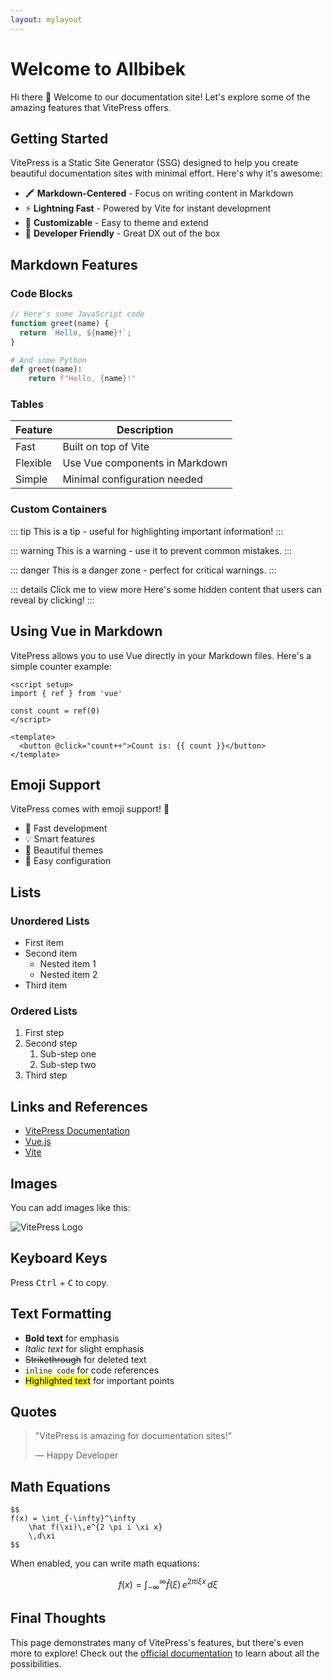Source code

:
 ```yaml
---
layout: mylayout
---
```


# Welcome to Allbibek

Hi there 👋 Welcome to our documentation site! Let's explore some of the amazing features that VitePress offers.

## Getting Started

VitePress is a Static Site Generator (SSG) designed to help you create beautiful documentation sites with minimal effort. Here's why it's awesome:

- 🖍 **Markdown-Centered** - Focus on writing content in Markdown
- ⚡ **Lightning Fast** - Powered by Vite for instant development
- 🎨 **Customizable** - Easy to theme and extend
- 🔧 **Developer Friendly** - Great DX out of the box

## Markdown Features

### Code Blocks

```js
// Here's some JavaScript code
function greet(name) {
  return `Hello, ${name}!`;
}
```

```python
# And some Python
def greet(name):
    return f"Hello, {name}!"
```

### Tables

| Feature   | Description                      |
|-----------|----------------------------------|
| Fast      | Built on top of Vite            |
| Flexible  | Use Vue components in Markdown  |
| Simple    | Minimal configuration needed    |

### Custom Containers

::: tip
This is a tip - useful for highlighting important information!
:::

::: warning
This is a warning - use it to prevent common mistakes.
:::

::: danger
This is a danger zone - perfect for critical warnings.
:::

::: details Click me to view more
Here's some hidden content that users can reveal by clicking!
:::

## Using Vue in Markdown

VitePress allows you to use Vue directly in your Markdown files. Here's a simple counter example:

```vue
<script setup>
import { ref } from 'vue'

const count = ref(0)
</script>

<template>
  <button @click="count++">Count is: {{ count }}</button>
</template>
```

## Emoji Support

VitePress comes with emoji support! 🎉

- 🚀 Fast development
- 💡 Smart features
- 🎨 Beautiful themes
- 🔧 Easy configuration

## Lists

### Unordered Lists

- First item
- Second item
  - Nested item 1
  - Nested item 2
- Third item

### Ordered Lists

1. First step
2. Second step
   1. Sub-step one
   2. Sub-step two
3. Third step

## Links and References

- [VitePress Documentation](https://vitepress.dev/)
- [Vue.js](https://vuejs.org/)
- [Vite](https://vitejs.dev/)

## Images

You can add images like this:

![VitePress Logo](https://vitepress.dev/vitepress-logo-large.webp)

## Keyboard Keys

Press <kbd>Ctrl</kbd> + <kbd>C</kbd> to copy.

## Text Formatting

- **Bold text** for emphasis
- *Italic text* for slight emphasis
- ~~Strikethrough~~ for deleted text
- `inline code` for code references
- <mark>Highlighted text</mark> for important points

## Quotes

> "VitePress is amazing for documentation sites!"
> 
> — Happy Developer

## Math Equations

```
$$
f(x) = \int_{-\infty}^\infty
    \hat f(\xi)\,e^{2 \pi i \xi x}
    \,d\xi
$$
```
When enabled, you can write math equations:

$$
f(x) = \int_{-\infty}^\infty
    \hat f(\xi)\,e^{2 \pi i \xi x}
    \,d\xi
$$

## Final Thoughts

This page demonstrates many of VitePress's features, but there's even more to explore! Check out the [official documentation](https://vitepress.dev/) to learn about all the possibilities.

About this task
The job here is to retype the data exactly, with no pictures included.

Answer box
Source code

:
 ```yaml
---
layout: mylayout
---
```


# Welcome to Allbibek

Hi there 👋 Welcome to our documentation site! Let's explore some of the amazing features that VitePress offers.

## Getting Started

VitePress is a Static Site Generator (SSG) designed to help you create beautiful documentation sites with minimal effort. Here's why it's awesome:

- 🖍 **Markdown-Centered** - Focus on writing content in Markdown
- ⚡ **Lightning Fast** - Powered by Vite for instant development
- 🎨 **Customizable** - Easy to theme and extend
- 🔧 **Developer Friendly** - Great DX out of the box

## Markdown Features

### Code Blocks

```js
// Here's some JavaScript code
function greet(name) {
  return `Hello, ${name}!`;
}
```

```python
# And some Python
def greet(name):
    return f"Hello, {name}!"
```

### Tables

| Feature   | Description                      |
|-----------|----------------------------------|
| Fast      | Built on top of Vite            |
| Flexible  | Use Vue components in Markdown  |
| Simple    | Minimal configuration needed    |

### Custom Containers

::: tip
This is a tip - useful for highlighting important information!
:::

::: warning
This is a warning - use it to prevent common mistakes.
:::

::: danger
This is a danger zone - perfect for critical warnings.
:::

::: details Click me to view more
Here's some hidden content that users can reveal by clicking!
:::

## Using Vue in Markdown

VitePress allows you to use Vue directly in your Markdown files. Here's a simple counter example:

```vue
<script setup>
import { ref } from 'vue'

const count = ref(0)
</script>

<template>
  <button @click="count++">Count is: {{ count }}</button>
</template>
```

## Emoji Support

VitePress comes with emoji support! 🎉

- 🚀 Fast development
- 💡 Smart features
- 🎨 Beautiful themes
- 🔧 Easy configuration

## Lists

### Unordered Lists

- First item
- Second item
  - Nested item 1
  - Nested item 2
- Third item

### Ordered Lists

1. First step
2. Second step
   1. Sub-step one
   2. Sub-step two
3. Third step

## Links and References

- [VitePress Documentation](https://vitepress.dev/)
- [Vue.js](https://vuejs.org/)
- [Vite](https://vitejs.dev/)

## Images

You can add images like this:

![VitePress Logo](https://vitepress.dev/vitepress-logo-large.webp)

## Keyboard Keys

Press <kbd>Ctrl</kbd> + <kbd>C</kbd> to copy.

## Text Formatting

- **Bold text** for emphasis
- *Italic text* for slight emphasis
- ~~Strikethrough~~ for deleted text
- `inline code` for code references
- <mark>Highlighted text</mark> for important points

## Quotes

> "VitePress is amazing for documentation sites!"
> 
> — Happy Developer

## Math Equations

```
$$
f(x) = \int_{-\infty}^\infty
    \hat f(\xi)\,e^{2 \pi i \xi x}
    \,d\xi
$$
```
When enabled, you can write math equations:

$$
f(x) = \int_{-\infty}^\infty
    \hat f(\xi)\,e^{2 \pi i \xi x}
    \,d\xi
$$

## Final Thoughts

This page demonstrates many of VitePress's features, but there's even more to explore! Check out the [official documentation](https://vitepress.dev/) to learn about all the possibilities.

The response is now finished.